While the shepherds of the flock were waiting to see from what direction the “ wind of history ” would blow, or more precisely what direction the tyranny of power would take, priests and religious had no qualms about contributing effective help to revolution and to guarantee it spiritually.

WARPED, BUT CHERISHED BY THE EPISCOPATE

Bernard Boudouresque, a priest from the Mission of France who was on temporary assignment to the Atomic Energy Commission of Saclay, where he militated in favour of pacifism and against torture in Algeria, was arrested on October 14, 1958, for having harboured terrorists in transit to Paris. Cardinal Liénart, Prelate of the Mission of France and President of the Assembly of the Cardinals and Archbishops of France, visited him in prison to express to him his support. Boudouresque was released in February 1959, and his trial never took place.

When the Prado affair broke out during the same month of October 1958, it implicated two Fathers from the Prado and a priest from the diocese of Lyon, Fr. Carteron. They were accused of having supplied the FLN with hiding places; Cardinal Gerlier, Archbishop of Lyon, hastened to shield the three priests.

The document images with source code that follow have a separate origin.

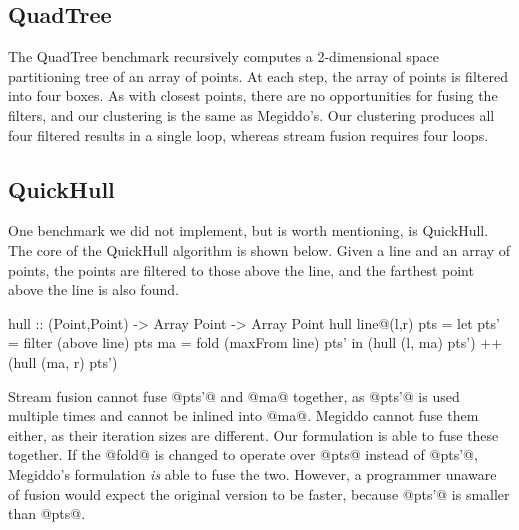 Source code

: \subsection{QuadTree}
The QuadTree benchmark recursively computes a 2-dimensional space partitioning tree of an array of points.
At each step, the array of points is filtered into four boxes.
As with closest points, there are no opportunities for fusing the filters, and our clustering is the same as Megiddo's.
Our clustering produces all four filtered results in a single loop, whereas stream fusion requires four loops.


\subsection{QuickHull}
One benchmark we did not implement, but is worth mentioning, is QuickHull.
The core of the QuickHull algorithm is shown below.
Given a line and an array of points, the points are filtered to those above the line,
and the farthest point above the line is also found.

\begin{code}

hull :: (Point,Point) -> Array Point -> Array Point
hull line@(l,r) pts
 = let pts' = filter (above   line) pts
       ma   = fold   (maxFrom line) pts'
   in (hull (l, ma) pts') ++ (hull (ma, r) pts')
\end{code}

Stream fusion cannot fuse @pts'@ and @ma@ together, as @pts'@ is used multiple times and cannot be inlined into @ma@.
Megiddo cannot fuse them either, as their iteration sizes are different.
Our formulation is able to fuse these together.
If the @fold@ is changed to operate over @pts@ instead of @pts'@, Megiddo's formulation \emph{is} able to fuse the two.
However, a programmer unaware of fusion would expect the original version to be faster, because @pts'@ is smaller than @pts@.

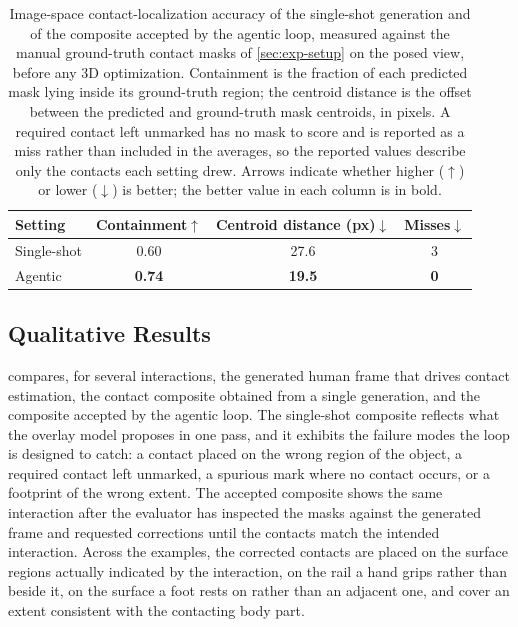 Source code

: \begin{table}[!htbp]
  \centering
  \caption[Image-space contact-localization accuracy.]{Image-space contact-localization accuracy of the single-shot generation and of the composite accepted by the agentic loop, measured against the manual ground-truth contact masks of \cref{sec:exp-setup} on the posed view, before any 3D optimization. Containment is the fraction of each predicted mask lying inside its ground-truth region; the centroid distance is the offset between the predicted and ground-truth mask centroids, in pixels. A required contact left unmarked has no mask to score and is reported as a miss rather than included in the averages, so the reported values describe only the contacts each setting drew. Arrows indicate whether higher ($\uparrow$) or lower ($\downarrow$) is better; the better value in each column is in bold.}
  \label{tab:agentic-imagespace}
  \setlength{\tabcolsep}{12pt}
  \begin{tabular}{lccc}
    \toprule
    Setting & Containment$\uparrow$ & Centroid distance (px)$\downarrow$ & Misses$\downarrow$ \\
    \midrule
    Single-shot & 0.60 & 27.6 & 3 \\
    Agentic     & \textbf{0.74} & \textbf{19.5} & \textbf{0} \\
    \bottomrule
  \end{tabular}
\end{table}

\subsection{Qualitative Results}
\label{sec:exp-agentic-qual}

 compares, for several interactions, the generated human frame that drives contact estimation, the contact composite obtained from a single generation, and the composite accepted by the agentic loop. The single-shot composite reflects what the overlay model proposes in one pass, and it exhibits the failure modes the loop is designed to catch: a contact placed on the wrong region of the object, a required contact left unmarked, a spurious mark where no contact occurs, or a footprint of the wrong extent. The accepted composite shows the same interaction after the evaluator has inspected the masks against the generated frame and requested corrections until the contacts match the intended interaction. Across the examples, the corrected contacts are placed on the surface regions actually indicated by the interaction, on the rail a hand grips rather than beside it, on the surface a foot rests on rather than an adjacent one, and cover an extent consistent with the contacting body part.


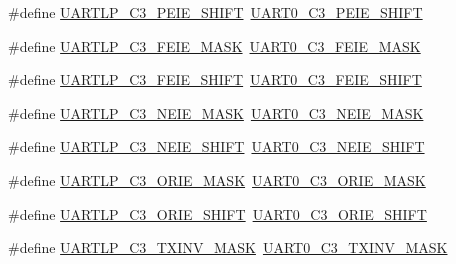 \begin{DoxyCompactItemize}
\item 
\#define \hyperlink{group___backward___compatibility___symbols_gacaf37722e62340c548104406df0bcc64}{U\+A\+R\+T\+L\+P\+\_\+\+C3\+\_\+\+P\+E\+I\+E\+\_\+\+S\+H\+I\+FT}~\hyperlink{group___u_a_r_t0___register___masks_gafce96820de4fce25539d9bc3f0bee376}{U\+A\+R\+T0\+\_\+\+C3\+\_\+\+P\+E\+I\+E\+\_\+\+S\+H\+I\+FT}
\item 
\#define \hyperlink{group___backward___compatibility___symbols_ga06e90c952858ab6b2a6e8fec451fed4a}{U\+A\+R\+T\+L\+P\+\_\+\+C3\+\_\+\+F\+E\+I\+E\+\_\+\+M\+A\+SK}~\hyperlink{group___u_a_r_t0___register___masks_gaa01da5d1e8dc6f89dc58c0104beba4b2}{U\+A\+R\+T0\+\_\+\+C3\+\_\+\+F\+E\+I\+E\+\_\+\+M\+A\+SK}
\item 
\#define \hyperlink{group___backward___compatibility___symbols_ga47332e2095915eede18d8b2e44bc08d3}{U\+A\+R\+T\+L\+P\+\_\+\+C3\+\_\+\+F\+E\+I\+E\+\_\+\+S\+H\+I\+FT}~\hyperlink{group___u_a_r_t0___register___masks_gaafe99b12e9534395e8c36a86dd3d2e98}{U\+A\+R\+T0\+\_\+\+C3\+\_\+\+F\+E\+I\+E\+\_\+\+S\+H\+I\+FT}
\item 
\#define \hyperlink{group___backward___compatibility___symbols_ga5b1c0f5de0179b86f7efd474133a5838}{U\+A\+R\+T\+L\+P\+\_\+\+C3\+\_\+\+N\+E\+I\+E\+\_\+\+M\+A\+SK}~\hyperlink{group___u_a_r_t0___register___masks_ga44fe8fd48c0fac9eda6b76bba6174f45}{U\+A\+R\+T0\+\_\+\+C3\+\_\+\+N\+E\+I\+E\+\_\+\+M\+A\+SK}
\item 
\#define \hyperlink{group___backward___compatibility___symbols_gaa8aa79a21c751f77d27f76e62753bf9f}{U\+A\+R\+T\+L\+P\+\_\+\+C3\+\_\+\+N\+E\+I\+E\+\_\+\+S\+H\+I\+FT}~\hyperlink{group___u_a_r_t0___register___masks_ga60c064efad2eef2bc2ebebe2c0ffd1b9}{U\+A\+R\+T0\+\_\+\+C3\+\_\+\+N\+E\+I\+E\+\_\+\+S\+H\+I\+FT}
\item 
\#define \hyperlink{group___backward___compatibility___symbols_gaa9293d3cac47a88e5be264b21e110bfd}{U\+A\+R\+T\+L\+P\+\_\+\+C3\+\_\+\+O\+R\+I\+E\+\_\+\+M\+A\+SK}~\hyperlink{group___u_a_r_t0___register___masks_ga728e7b520b1f4122c701a1fec02dce60}{U\+A\+R\+T0\+\_\+\+C3\+\_\+\+O\+R\+I\+E\+\_\+\+M\+A\+SK}
\item 
\#define \hyperlink{group___backward___compatibility___symbols_gad69f41c3e7e8bd2086748eb86a967220}{U\+A\+R\+T\+L\+P\+\_\+\+C3\+\_\+\+O\+R\+I\+E\+\_\+\+S\+H\+I\+FT}~\hyperlink{group___u_a_r_t0___register___masks_ga01878e41bfd1652bb4c6e4a27a11dd68}{U\+A\+R\+T0\+\_\+\+C3\+\_\+\+O\+R\+I\+E\+\_\+\+S\+H\+I\+FT}
\item 
\#define \hyperlink{group___backward___compatibility___symbols_gad07163dc482ca87cdab056c680c081c2}{U\+A\+R\+T\+L\+P\+\_\+\+C3\+\_\+\+T\+X\+I\+N\+V\+\_\+\+M\+A\+SK}~\hyperlink{group___u_a_r_t0___register___masks_gaead58bbfecceef15fc563180b19dea48}{U\+A\+R\+T0\+\_\+\+C3\+\_\+\+T\+X\+I\+N\+V\+\_\+\+M\+A\+SK}

\end{DoxyCompactItemize}
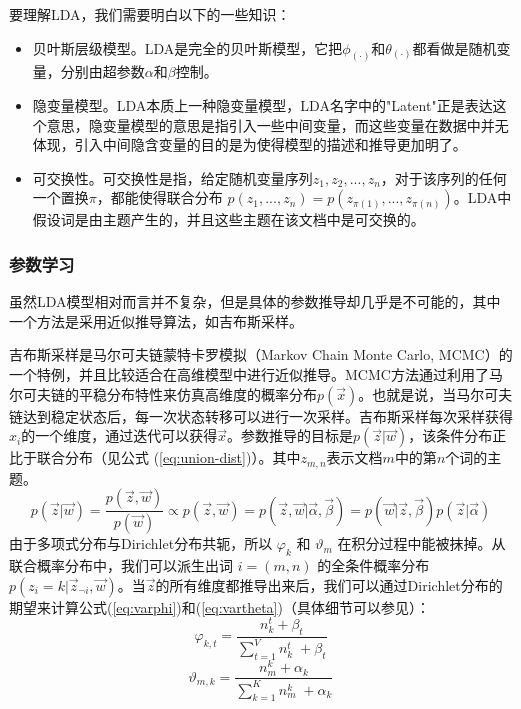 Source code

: 要理解LDA，我们需要明白以下的一些知识：
\begin{itemize}
\item 贝叶斯层级模型。LDA是完全的贝叶斯模型，它把$\phi_{(\cdot)}$和$\theta_{(\cdot)}$都看做是随机变量，分别由超参数$\alpha$和$\beta$控制。
\item 隐变量模型。LDA本质上一种隐变量模型，LDA名字中的"Latent"正是表达这个意思，隐变量模型的意思是指引入一些中间变量，而这些变量在数据中并无体现，引入中间隐含变量的目的是为使得模型的描述和推导更加明了。
\item 可交换性。可交换性是指，给定随机变量序列${z_1, z_2, ... , z_n}$，对于该序列的任何一个置换$\pi$，都能使得联合分布 $p(z_1, ..., z_n)=p(z_{\pi(1)}, ..., z_{\pi(n)})$。LDA中假设词是由主题产生的，并且这些主题在该文档中是可交换的。
\end{itemize}

\subsubsection*{参数学习}
虽然LDA模型相对而言并不复杂，但是具体的参数推导却几乎是不可能的，其中一个方法是采用近似推导算法，如吉布斯采样\cite{griffiths2004finding}。\par
吉布斯采样是马尔可夫链蒙特卡罗模拟（Markov Chain Monte Carlo, MCMC）\cite{mackay2003information}的一个特例，并且比较适合在高维模型中进行近似推导。MCMC方法通过利用了马尔可夫链的平稳分布特性来仿真高维度的概率分布$p(\vec{x})$。也就是说，当马尔可夫链达到稳定状态后，每一次状态转移可以进行一次采样\cite{Walsh:2004}。吉布斯采样每次采样获得$x_i$的一个维度，通过迭代可以获得$\vec{x}$。参数推导的目标是$p(\vec{z}|\vec{w})$，该条件分布正比于联合分布（见公式 (\ref{eq:union-dist})）。其中$z_{m,n}$表示文档$m$中的第$n$个词的主题。
\begin{equation}
\label{eq:union-dist}
p(\vec{z}|\vec{w})=\frac{p(\vec{z}, \vec{w})}{p(\vec{w})} \propto p(\vec{z}, \vec{w}) = p(\vec{z}, \vec{w}|\vec{\alpha},\vec{\beta}) = p(\vec{w}|\vec{z},\vec{\beta})p(\vec{z}|\vec{\alpha})
\end{equation}
由于多项式分布与Dirichlet分布共轭，所以 $\varphi_k$ 和 $\vartheta_m$ 在积分过程中能被抹掉。从联合概率分布中，我们可以派生出词 $i=(m,n)$ 的全条件概率分布$p(z_i=k|\vec{z}_{\neg i},\vec{w})$。当$\vec{z}$的所有维度都推导出来后，我们可以通过Dirichlet分布的期望来计算公式(\ref{eq:varphi})和(\ref{eq:vartheta})（具体细节可以参见\cite{heinrich2005parameter}）：
\begin{equation}
\label{eq:varphi}
\varphi_{k,t}=\frac{n_{k}^{t}+\beta_{t}}{\sum_{t=1}^{V}n_{k}^{t} \; +\beta_{t}}
\end{equation} 
\begin{equation}
\label{eq:vartheta}
\vartheta_{m,k}=\frac{n_{m}^{k}+\alpha_k}{\sum_{k=1}^{K}n_{m}^{k} \; +\alpha_k}
\end{equation} 

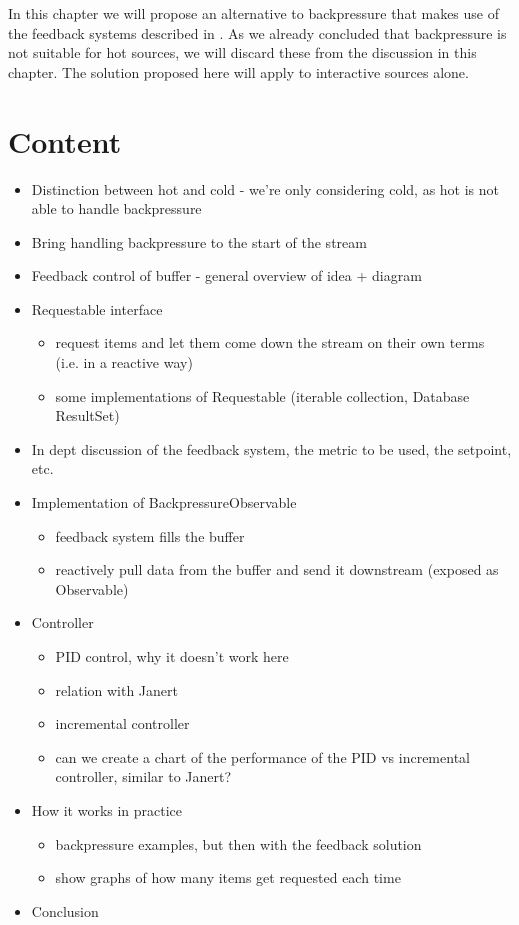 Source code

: In this chapter we will propose an alternative to backpressure that makes use of the feedback systems described in . As we already concluded that backpressure is not suitable for hot sources, we will discard these from the discussion in this chapter. The solution proposed here will apply to interactive sources alone.



\clearpage
\section*{Content}
\begin{itemize}
	\item[\checkmark] Distinction between hot and cold - we're only considering cold, as hot is not able to handle backpressure
	\item[\checkmark] Bring handling backpressure to the start of the stream
	\item[\checkmark] Feedback control of buffer - general overview of idea + diagram
	\item[\checkmark] Requestable interface
		\begin{itemize}
			\item[\checkmark] request items and let them come down the stream on their own terms (i.e. in a reactive way)
			\item[\checkmark] some implementations of Requestable (iterable collection, Database ResultSet)
		\end{itemize}
	\item[\checkmark] In dept discussion of the feedback system, the metric to be used, the setpoint, etc.
	\item[\checkmark] Implementation of BackpressureObservable
		\begin{itemize}
			\item[\checkmark] feedback system fills the buffer
			\item[\checkmark] reactively pull data from the buffer and send it downstream (exposed as Observable)
		\end{itemize}
	\item Controller
		\begin{itemize}
			\item PID control, why it doesn't work here
			\item relation with Janert
			\item incremental controller
			\item can we create a chart of the performance of the PID vs incremental controller, similar to Janert?
		\end{itemize}
	\item How it works in practice
		\begin{itemize}
			\item backpressure examples, but then with the feedback solution
			\item show graphs of how many items get requested each time
		\end{itemize}
	\item Conclusion
\end{itemize} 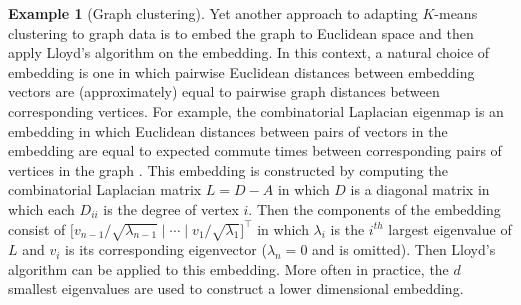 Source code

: \documentclass[
  12pt,
]{article}
\theoremstyle{definition}
\theoremstyle{definition}
\newtheorem{example}{Example}[section]
\theoremstyle{definition}
\theoremstyle{definition}
\theoremstyle{remark}
\begin{document}
\begin{example}[Graph clustering]
Yet another approach to adapting $K$-means clustering to graph data is to embed the graph to Euclidean space and then apply Lloyd's algorithm on the embedding. 
In this context, a natural choice of embedding is one in which pairwise Euclidean distances between embedding vectors are (approximately) equal to pairwise graph distances between corresponding vertices. 
For example, the combinatorial Laplacian eigenmap is an embedding in which Euclidean distances between pairs of vectors in the embedding are equal to expected commute times between corresponding pairs of vertices in the graph \citep{vonLuxburg2007}. 
This embedding is constructed by computing the combinatorial Laplacian matrix $L = D - A$ in which $D$ is a diagonal matrix in which each $D_{ii}$ is the degree of vertex $i$. 
Then the components of the embedding consist of $\big[ v_{n-1} / \sqrt{\lambda_{n - 1}} \mid \cdots \mid v_1 / \sqrt{\lambda_1} \big]^\top$ in which $\lambda_i$ is the $i^{th}$ largest eigenvalue of $L$ and $v_i$ is its corresponding eigenvector ($\lambda_n = 0$ and is omitted). 
Then Lloyd's algorithm can be applied to this embedding. 
More often in practice, the $d$ smallest eigenvalues are used to construct a lower dimensional embedding. 
\end{example}
\end{document}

Priests from the Mission of France joined the Jeanson network of aid to the FLN. One of them testified : « Our aid consisted in being suitcase carriers to put money (the more or less voluntary [sic !] contributions made by Algerians in France) in a safe place. I have personally carried suitcases two or three times to the house of a lawyer friend who lived in the XIIIth district, a member of Vie Nouvelle. One day, Gisèle Halimi needed a cassock and a driver : it was a question of going to pick up an important member of the FLN who had succeeded in escaping from the Fresnes prison, of disguising him as a priest [sic !] and driving him by car to another hiding place. This was necessary because it made it easier to get through roadblocks and avoided possible car searches that were common in Paris. » (quoted by Chapeu, p. 199)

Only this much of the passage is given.